Eso no describe trauma. Describe una mirada que necesita que Susan discrimine. Que con el ex todavía haya algo negociable y con el otro no. Una víctima real no cambia de fase dentro de la misma agresión en función de la identidad del violador. El cuerpo no hace distinciones de ese tipo mientras lo están destruyendo.
### El “quítate, Charlie”
El detalle del remake es todavía más revelador. Susan, recién violada (o en pleno acto), oye que hay alguien más en la casa y reacciona con urgencia: “Oh no, quítate, Charlie, vamos, levántate, mierda”.
No es el grito de quien está siendo destruida. Es el grito de quien prioriza que Charlie se levante, que se tape, que “arreglen” la situación antes de que los descubran. La frase implica —aunque sea de forma oblicua— que Susan intuye la presencia del segundo hombre y que su rechazo se vuelve más urgente precisamente porque él está ahí. Como si dijera: con este todavía puedo gestionar algo; con el otro, de plano no.
El filme no le concede ni siquiera en ese momento la posibilidad de ser solo víctima. Sigue obligándola a “manejar” la situación, a discriminar, a conservar un resto de agencia selectiva dentro de su propia destrucción.
### La otra “perra que se lo buscó”
El remake no se conforma con una sola mujer marcada por la provocación. Necesita dos.

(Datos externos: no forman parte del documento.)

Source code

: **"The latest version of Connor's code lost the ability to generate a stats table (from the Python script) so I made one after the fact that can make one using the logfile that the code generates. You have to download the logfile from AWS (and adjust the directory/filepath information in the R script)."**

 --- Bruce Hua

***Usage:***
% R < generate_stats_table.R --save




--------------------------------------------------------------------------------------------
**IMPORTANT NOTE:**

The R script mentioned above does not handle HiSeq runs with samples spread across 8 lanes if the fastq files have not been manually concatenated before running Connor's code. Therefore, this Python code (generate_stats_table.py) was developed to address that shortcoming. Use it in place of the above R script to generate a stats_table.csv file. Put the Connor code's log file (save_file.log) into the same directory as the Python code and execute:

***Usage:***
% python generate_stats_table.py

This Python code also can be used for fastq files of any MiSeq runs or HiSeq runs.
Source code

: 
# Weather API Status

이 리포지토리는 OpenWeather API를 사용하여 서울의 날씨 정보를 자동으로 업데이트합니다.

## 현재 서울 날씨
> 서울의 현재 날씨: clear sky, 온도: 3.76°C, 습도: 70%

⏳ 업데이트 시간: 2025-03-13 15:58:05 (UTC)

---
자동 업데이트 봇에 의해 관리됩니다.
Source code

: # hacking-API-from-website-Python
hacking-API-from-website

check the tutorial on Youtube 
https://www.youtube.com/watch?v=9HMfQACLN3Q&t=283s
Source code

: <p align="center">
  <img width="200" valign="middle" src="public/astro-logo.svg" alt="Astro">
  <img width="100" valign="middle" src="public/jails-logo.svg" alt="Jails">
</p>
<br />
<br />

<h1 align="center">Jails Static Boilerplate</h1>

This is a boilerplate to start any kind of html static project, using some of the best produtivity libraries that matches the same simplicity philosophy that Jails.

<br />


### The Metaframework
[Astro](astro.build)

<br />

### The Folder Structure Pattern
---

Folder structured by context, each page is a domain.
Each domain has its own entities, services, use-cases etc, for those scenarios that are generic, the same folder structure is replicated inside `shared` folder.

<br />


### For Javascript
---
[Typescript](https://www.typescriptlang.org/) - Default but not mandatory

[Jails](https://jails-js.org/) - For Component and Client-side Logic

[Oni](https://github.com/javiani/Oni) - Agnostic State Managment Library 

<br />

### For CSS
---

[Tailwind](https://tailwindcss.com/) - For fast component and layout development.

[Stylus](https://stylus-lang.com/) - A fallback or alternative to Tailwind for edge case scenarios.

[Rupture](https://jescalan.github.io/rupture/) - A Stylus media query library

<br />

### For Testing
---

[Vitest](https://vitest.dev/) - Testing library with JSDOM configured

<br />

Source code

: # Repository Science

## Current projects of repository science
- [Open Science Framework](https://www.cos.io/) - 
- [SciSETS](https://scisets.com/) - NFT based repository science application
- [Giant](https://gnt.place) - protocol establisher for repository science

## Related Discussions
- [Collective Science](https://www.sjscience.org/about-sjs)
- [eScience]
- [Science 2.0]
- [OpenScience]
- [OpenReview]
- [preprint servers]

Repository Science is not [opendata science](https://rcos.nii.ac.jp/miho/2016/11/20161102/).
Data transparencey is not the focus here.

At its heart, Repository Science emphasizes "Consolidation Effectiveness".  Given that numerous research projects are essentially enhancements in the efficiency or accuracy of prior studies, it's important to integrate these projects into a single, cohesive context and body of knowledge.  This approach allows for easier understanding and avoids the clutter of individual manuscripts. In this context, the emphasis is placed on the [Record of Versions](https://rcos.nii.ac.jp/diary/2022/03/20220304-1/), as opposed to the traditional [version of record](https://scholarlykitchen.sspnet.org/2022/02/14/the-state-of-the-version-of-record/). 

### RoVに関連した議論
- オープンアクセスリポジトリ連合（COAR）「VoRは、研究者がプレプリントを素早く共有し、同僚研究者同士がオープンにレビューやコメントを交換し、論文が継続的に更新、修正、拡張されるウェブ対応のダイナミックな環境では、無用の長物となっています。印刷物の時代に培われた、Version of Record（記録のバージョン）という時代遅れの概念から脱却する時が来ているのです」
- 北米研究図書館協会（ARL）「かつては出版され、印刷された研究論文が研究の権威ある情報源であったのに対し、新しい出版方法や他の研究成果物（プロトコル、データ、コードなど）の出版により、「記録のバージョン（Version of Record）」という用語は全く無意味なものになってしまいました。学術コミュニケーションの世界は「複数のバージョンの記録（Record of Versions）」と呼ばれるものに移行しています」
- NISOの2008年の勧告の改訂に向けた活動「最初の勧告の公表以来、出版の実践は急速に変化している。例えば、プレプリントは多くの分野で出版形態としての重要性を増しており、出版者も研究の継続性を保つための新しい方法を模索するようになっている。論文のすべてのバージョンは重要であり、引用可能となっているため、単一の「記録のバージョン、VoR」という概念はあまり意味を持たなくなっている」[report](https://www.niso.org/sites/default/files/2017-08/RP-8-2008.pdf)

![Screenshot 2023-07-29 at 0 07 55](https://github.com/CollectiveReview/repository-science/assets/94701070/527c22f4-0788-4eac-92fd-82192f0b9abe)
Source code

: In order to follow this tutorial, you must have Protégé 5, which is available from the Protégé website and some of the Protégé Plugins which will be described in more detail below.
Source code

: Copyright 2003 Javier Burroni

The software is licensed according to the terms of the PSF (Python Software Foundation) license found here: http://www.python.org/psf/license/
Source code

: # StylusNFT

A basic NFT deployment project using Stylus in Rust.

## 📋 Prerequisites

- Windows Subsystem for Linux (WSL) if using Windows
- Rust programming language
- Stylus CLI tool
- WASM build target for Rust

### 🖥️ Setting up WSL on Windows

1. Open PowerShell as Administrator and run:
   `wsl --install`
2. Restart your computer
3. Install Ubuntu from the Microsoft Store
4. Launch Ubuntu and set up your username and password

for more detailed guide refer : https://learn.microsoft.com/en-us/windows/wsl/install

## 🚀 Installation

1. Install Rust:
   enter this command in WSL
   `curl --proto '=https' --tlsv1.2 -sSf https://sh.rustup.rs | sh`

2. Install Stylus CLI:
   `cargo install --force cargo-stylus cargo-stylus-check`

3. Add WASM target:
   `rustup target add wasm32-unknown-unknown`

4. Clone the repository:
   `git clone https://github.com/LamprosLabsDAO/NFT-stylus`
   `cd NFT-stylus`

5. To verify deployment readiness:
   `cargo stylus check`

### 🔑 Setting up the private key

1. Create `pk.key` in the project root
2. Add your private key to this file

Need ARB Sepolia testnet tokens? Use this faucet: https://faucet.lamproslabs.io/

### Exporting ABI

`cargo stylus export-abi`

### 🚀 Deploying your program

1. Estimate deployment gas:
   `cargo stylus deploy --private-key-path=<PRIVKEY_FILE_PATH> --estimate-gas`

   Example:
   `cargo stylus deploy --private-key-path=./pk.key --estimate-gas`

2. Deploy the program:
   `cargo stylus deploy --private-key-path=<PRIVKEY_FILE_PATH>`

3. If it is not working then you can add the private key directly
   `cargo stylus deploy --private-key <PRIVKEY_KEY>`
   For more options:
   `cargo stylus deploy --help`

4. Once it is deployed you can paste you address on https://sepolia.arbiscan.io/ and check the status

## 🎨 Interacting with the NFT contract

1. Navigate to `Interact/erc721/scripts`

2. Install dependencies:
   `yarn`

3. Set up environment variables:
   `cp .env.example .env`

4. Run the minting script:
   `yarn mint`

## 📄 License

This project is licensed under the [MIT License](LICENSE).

La subtrama de la hija del coach funciona como eco y confirmación. La chica seduce deliberadamente al “tonto del pueblo”, sabiendo perfectamente el odio y el rechazo que ese hombre genera en el resto de los hombres del lugar. El gesto no es inocente ni impulsivo: es una provocación consciente dentro de un entorno hipermasculino y violento. Cuando la situación escala y termina en la muerte accidental, el relato vuelve a dejar abierta la misma puerta que ya había abierto con Susan:
Ella sabía lo que hacía.
Ella provocó.
Ella se metió donde no debía.
En el fondo, se lo buscó.
Es la misma lógica moral distribuida en dos cuerpos femeninos distintos. Las mujeres del relato no son solo víctimas de un pueblo brutal: son catalizadoras. Su deseo, su coqueteo o su desafío se presentan como la chispa que enciende la violencia masculina, nunca como algo que exista de forma autónoma o legítima. El hombre reacciona; la mujer detona.
### El verdadero problema
Susan no es una “mala mujer” porque provoque o porque su respuesta durante la violación sea ambigua. Es una mujer a la que el relato le niega el derecho a la victimización pura. Peckinpah y el remake necesitan que ella —y la hija del coach— carguen con una parte de la culpa para que la violencia no sea solo monstruosa, sino también “complicada”, “moralmente gris”, “interesante”.
Esa es la operación más fría: no basta con violarla o con hacer que la otra muera en el fuego que ella misma encendió. Hay que hacerlo de tal manera que el espectador pueda seguir preguntándose si ellas, en algún nivel, lo buscaron, lo permitieron o lo modularon.
En la lógica de esta serie, Susan ocupa un lugar especialmente oscuro. No es solo mal interpretada por el público (como Summer o Jenny). Es escrita y filmada para que la duda sobre su complicidad quede instalada incluso mientras la están destrozando. El cine no se limita a mostrar su violación: la organiza para que nunca pueda ser solo eso. Y para que no quede duda, le añade una segunda mujer que también “se lo buscó”.
Susan no fue una provocadora que se pasó de la raya.
Fue una mujer a la que el relato necesitaba seguir culpando para no tener que mirar de frente la monstruosidad que le estaba infligiendo.